About this task:
Find the line holding "#### Hide the Creation Function" in the entries below. Give it again exactly, along with every line after it up to and including the line holding "BuckleScript will expand".

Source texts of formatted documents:
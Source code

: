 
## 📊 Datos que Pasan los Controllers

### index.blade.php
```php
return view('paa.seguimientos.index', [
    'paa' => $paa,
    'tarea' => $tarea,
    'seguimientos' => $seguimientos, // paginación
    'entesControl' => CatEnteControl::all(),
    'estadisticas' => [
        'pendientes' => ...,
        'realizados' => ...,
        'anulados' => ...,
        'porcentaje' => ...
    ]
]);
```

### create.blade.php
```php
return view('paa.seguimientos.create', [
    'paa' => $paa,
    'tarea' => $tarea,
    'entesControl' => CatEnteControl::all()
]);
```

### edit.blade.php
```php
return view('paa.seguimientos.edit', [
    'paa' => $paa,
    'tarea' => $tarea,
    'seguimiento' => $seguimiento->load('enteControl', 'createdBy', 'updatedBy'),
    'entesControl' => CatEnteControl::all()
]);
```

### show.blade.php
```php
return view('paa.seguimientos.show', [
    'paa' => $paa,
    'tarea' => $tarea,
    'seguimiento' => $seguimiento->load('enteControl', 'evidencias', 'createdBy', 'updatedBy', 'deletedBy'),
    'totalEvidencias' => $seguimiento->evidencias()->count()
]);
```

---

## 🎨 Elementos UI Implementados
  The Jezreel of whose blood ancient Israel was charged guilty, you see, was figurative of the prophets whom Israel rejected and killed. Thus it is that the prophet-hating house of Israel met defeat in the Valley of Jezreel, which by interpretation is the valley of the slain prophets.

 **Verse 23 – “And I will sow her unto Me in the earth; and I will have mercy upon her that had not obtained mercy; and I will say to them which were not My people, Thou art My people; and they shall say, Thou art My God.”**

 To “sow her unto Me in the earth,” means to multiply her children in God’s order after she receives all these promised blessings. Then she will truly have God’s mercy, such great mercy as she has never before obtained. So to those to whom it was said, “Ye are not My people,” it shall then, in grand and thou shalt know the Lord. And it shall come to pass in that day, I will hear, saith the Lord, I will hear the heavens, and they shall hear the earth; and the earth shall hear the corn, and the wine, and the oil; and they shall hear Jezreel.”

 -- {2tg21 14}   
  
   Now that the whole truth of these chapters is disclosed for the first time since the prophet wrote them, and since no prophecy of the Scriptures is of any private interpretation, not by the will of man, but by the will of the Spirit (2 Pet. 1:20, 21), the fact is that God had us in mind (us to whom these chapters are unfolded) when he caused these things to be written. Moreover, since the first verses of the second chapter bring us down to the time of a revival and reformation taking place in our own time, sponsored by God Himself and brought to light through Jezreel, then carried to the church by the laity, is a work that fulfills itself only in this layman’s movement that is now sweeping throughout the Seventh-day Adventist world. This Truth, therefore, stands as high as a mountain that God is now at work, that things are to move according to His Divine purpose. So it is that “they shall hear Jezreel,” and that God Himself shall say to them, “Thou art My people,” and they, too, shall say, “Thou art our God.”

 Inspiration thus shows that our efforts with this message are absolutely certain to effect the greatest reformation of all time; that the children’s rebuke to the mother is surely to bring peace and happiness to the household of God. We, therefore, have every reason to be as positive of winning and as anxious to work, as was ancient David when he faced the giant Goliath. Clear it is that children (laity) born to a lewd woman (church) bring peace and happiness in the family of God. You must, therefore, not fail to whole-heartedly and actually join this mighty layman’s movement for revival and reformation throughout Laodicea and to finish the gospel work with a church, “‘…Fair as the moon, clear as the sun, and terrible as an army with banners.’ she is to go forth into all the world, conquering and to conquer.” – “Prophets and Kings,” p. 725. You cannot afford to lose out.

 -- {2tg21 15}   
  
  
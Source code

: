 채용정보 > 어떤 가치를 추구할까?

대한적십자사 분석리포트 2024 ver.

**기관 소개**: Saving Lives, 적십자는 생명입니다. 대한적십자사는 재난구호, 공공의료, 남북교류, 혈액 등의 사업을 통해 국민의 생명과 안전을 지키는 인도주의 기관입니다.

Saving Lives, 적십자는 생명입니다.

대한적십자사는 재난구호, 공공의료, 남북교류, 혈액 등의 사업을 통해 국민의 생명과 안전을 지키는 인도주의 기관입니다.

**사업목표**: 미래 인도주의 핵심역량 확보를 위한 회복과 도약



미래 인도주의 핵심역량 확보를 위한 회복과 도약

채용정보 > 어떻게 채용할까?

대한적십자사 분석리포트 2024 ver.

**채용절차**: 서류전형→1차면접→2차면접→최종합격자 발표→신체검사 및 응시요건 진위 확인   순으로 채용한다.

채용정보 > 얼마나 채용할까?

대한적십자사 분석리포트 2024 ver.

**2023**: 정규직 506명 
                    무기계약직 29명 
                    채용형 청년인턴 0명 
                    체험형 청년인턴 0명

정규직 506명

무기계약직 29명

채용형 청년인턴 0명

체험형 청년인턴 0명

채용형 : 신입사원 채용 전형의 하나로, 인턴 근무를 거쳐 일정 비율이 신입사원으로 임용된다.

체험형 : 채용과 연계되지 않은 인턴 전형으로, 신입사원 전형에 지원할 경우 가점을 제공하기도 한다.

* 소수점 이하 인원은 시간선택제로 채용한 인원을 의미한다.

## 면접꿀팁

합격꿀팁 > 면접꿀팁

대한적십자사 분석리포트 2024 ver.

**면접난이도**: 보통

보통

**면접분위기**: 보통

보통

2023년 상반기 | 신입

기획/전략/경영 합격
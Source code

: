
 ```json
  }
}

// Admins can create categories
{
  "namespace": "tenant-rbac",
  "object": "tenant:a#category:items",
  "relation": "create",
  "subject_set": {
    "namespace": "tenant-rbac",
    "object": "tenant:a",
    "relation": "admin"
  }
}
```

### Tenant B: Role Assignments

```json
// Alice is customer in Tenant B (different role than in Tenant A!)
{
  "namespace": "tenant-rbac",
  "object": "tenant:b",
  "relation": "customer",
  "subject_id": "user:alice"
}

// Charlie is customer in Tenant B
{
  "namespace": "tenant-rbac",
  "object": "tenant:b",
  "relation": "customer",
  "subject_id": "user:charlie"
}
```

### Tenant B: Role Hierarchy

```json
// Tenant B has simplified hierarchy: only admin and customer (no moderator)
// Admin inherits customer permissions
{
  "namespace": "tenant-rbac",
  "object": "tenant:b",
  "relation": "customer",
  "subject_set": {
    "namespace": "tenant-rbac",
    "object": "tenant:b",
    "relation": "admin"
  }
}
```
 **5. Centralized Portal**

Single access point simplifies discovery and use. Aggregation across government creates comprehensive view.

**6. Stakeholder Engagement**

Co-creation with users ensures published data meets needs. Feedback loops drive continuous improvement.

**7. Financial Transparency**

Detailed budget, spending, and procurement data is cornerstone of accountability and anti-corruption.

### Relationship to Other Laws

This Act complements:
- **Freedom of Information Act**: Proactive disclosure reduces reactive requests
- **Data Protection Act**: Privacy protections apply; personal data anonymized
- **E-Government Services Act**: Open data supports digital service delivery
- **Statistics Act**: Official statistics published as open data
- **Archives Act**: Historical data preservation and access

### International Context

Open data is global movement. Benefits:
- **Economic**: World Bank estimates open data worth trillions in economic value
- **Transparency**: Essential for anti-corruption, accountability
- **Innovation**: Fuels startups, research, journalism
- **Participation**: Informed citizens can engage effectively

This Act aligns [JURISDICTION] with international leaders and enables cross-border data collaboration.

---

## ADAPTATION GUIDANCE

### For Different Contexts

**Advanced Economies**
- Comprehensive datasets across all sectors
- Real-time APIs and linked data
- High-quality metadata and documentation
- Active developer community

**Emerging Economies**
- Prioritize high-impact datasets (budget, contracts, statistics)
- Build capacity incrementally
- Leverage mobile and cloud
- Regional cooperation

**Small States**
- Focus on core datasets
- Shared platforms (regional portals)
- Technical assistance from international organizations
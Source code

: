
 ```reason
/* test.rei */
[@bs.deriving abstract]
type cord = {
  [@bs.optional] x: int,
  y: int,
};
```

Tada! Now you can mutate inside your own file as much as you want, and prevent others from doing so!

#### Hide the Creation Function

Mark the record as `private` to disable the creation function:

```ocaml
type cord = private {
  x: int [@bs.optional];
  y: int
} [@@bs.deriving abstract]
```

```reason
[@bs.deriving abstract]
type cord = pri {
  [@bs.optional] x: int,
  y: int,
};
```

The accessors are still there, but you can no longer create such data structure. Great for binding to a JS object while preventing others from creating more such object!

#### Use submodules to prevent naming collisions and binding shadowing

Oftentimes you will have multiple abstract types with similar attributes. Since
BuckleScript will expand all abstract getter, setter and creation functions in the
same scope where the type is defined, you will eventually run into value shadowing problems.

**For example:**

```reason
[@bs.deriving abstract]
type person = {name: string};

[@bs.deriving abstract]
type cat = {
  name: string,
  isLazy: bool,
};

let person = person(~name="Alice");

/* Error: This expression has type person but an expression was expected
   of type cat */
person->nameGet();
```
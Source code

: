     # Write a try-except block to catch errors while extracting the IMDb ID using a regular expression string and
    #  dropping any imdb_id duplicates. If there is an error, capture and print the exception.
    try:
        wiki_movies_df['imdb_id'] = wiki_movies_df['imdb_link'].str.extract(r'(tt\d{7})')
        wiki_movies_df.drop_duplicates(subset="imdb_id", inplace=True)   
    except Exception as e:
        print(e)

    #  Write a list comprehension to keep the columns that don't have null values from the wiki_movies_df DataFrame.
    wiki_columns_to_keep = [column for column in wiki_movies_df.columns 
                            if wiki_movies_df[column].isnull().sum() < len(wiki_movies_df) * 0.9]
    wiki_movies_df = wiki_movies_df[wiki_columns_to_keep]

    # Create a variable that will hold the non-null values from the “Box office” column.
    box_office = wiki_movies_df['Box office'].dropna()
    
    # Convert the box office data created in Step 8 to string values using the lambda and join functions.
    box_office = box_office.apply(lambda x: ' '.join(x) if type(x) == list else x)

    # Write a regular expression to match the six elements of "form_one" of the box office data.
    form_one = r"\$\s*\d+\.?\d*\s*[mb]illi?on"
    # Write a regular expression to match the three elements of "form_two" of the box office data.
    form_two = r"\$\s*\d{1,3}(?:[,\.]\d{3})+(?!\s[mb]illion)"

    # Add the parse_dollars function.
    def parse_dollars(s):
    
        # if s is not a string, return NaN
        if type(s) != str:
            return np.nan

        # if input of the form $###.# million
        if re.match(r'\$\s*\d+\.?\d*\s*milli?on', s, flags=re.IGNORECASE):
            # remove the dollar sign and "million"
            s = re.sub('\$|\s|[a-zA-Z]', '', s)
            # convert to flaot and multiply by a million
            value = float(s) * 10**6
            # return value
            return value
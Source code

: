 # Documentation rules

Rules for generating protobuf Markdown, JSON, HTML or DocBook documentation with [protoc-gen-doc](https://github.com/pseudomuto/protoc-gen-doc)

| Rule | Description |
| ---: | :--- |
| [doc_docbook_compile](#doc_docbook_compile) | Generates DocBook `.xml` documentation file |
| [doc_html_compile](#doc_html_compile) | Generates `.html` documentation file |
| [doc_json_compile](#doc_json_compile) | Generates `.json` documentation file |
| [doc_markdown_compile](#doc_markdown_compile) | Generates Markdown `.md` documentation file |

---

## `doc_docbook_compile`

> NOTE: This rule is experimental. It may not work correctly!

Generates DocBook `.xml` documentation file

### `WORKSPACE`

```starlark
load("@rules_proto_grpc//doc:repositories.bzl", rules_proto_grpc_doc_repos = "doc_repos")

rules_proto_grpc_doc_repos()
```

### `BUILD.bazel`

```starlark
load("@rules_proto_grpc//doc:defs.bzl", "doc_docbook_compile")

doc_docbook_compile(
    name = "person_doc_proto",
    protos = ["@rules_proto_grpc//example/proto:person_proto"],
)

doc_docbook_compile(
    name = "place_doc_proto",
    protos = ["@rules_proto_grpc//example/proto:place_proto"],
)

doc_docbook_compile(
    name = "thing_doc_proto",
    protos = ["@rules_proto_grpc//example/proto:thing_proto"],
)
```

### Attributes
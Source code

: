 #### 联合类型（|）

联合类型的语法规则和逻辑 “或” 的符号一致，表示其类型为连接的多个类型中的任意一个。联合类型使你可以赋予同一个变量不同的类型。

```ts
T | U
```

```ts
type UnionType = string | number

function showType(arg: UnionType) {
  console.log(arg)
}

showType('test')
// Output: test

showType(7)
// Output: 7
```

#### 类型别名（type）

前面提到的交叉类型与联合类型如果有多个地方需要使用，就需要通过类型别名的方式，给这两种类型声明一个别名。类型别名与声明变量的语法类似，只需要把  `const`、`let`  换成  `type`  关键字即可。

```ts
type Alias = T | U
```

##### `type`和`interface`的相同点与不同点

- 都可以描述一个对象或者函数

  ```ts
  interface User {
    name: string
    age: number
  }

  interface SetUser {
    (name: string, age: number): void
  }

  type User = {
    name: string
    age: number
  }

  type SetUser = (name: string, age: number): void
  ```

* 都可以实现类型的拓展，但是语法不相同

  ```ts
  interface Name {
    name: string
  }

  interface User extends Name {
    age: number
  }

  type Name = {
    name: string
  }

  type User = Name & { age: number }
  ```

Reply to the exercise:
#### Hide the Creation Function

Mark the record as `private` to disable the creation function:

```ocaml
type cord = private {
  x: int [@bs.optional];
  y: int
} [@@bs.deriving abstract]
```

```reason
[@bs.deriving abstract]
type cord = pri {
  [@bs.optional] x: int,
  y: int,
};
```

The accessors are still there, but you can no longer create such data structure. Great for binding to a JS object while preventing others from creating more such object!

#### Use submodules to prevent naming collisions and binding shadowing

Oftentimes you will have multiple abstract types with similar attributes. Since
BuckleScript will expand all abstract getter, setter and creation functions in the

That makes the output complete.